Social welfare can help people survive, but it cannot help create hope.

Education as key

If countries cannot make proper preparations for these challenges, they may face extremely difficult challenges in having to deal with joblessness and social crises.

Only education can provide the tools to tackle the problem of inequality in the future.

Requirements for jobs in the age of AI are quite different to those in the industrial era.

Programmatic, repeatable work will be increasingly replaced by AI; while new jobs will require much more creative thinking, something that in many countries is not normally the main focus of the educational system.

What, then, should education do to solve the problem of inequality and lack of creativity?

In my view, the most important thing is to produce and share educational programmes that promote creativity.

First, we need a group of professionals who can lead the design of innovative educational programmes, including the content and teaching methods.

These should allow students to learn in explorative, creative ways, and focus on promoting the habits of self-learning and independent thinking, and make creative thinking the most important goal.

Education as commodity

Second, these innovative programmes should be shared broadly, by all children.

Nowadays, in many countries, education has become a high-price commodity, serving as the tool of an elite group to keep their social status advantages.

This undoubtedly exacerbates the problem of social inequality.

In addition to innovation in educational content, it is equally important to improve sharing mechanisms if we are to make progress.

We need to help all children, whatever their families’ status, to have the same opportunities to train and develop their creative thinking.

Can creativity be taught?

Traditionally, people have often considered creativity to be a set of special talents belonging to a few individuals; they saw it as a sign of genius, as a gift, and something brought about through inspiration.

However, new psychological studies suggest there are some common traits in the creative thinking processes.

One prominent feature is the feasible transition between divergent thinking and convergent thinking, which can be practised in classes.

The capacity to identify and then solve problems can be practised as well.

These traits can be trained through designed programmes.
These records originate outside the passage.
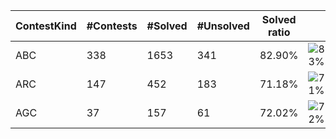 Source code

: | ContestKind | #Contests | #Solved | #Unsolved | Solved ratio | |
| - | - | - | - | - | - |
| ABC | 338 | 1653 | 341 | 82.90% | ![83%](https://progress-bar.dev/83?title=Solved) |
| ARC | 147 | 452 | 183 | 71.18% | ![71%](https://progress-bar.dev/71?title=Solved) |
| AGC | 37 | 157 | 61 | 72.02% | ![72%](https://progress-bar.dev/72?title=Solved) |
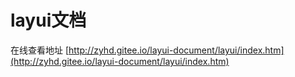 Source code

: # layui文档
在线查看地址 [http://zyhd.gitee.io/layui-document/layui/index.htm](http://zyhd.gitee.io/layui-document/layui/index.htm) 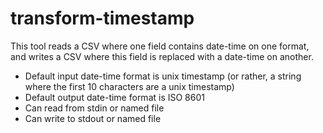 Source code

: # transform-timestamp

This tool reads a CSV where one field contains date-time on one format, and writes a CSV where this field is
replaced with a date-time on another.

* Default input date-time format is unix timestamp (or rather, a string where the first 10 characters are a unix timestamp)
* Default output date-time format is ISO 8601
* Can read from stdin or named file
* Can write to stdout or named file
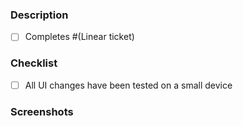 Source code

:<!-- This is a pull request. Please make sure any applicable bullet points have been covered. -->

### Description

<!-- Include a summary of the changes. -->

- [ ] Completes #(Linear ticket)

### Checklist

- [ ] All UI changes have been tested on a small device

### Screenshots

<!-- Screenshots or animated GIFs included here -->

<!-- Use this tag to format the screenshot size

<img width="300" alt="Screenshot" src="URL_GOES_HERE"> -->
Teachers can ask more open questions, encourage students to give independent solutions, let them learn in creative ways, and establish virtuous cycles of explore-study-create in class.

Can this educational innovation be inclusive?

Traditionally, high-quality education has depended on face-to-face teaching by distinguished teachers, and so it was more or less restricted to prestigious campuses.

With new technologies, however, high-quality education can be promoted in a much broader way.

Internet courses can offer people free or low-price education, online applications, and AI techniques can help students learn by themselves; and this new teacher-training system can help spread innovative classes at relatively low cost. Only by these new paths, can all children share the advantages of educational innovation.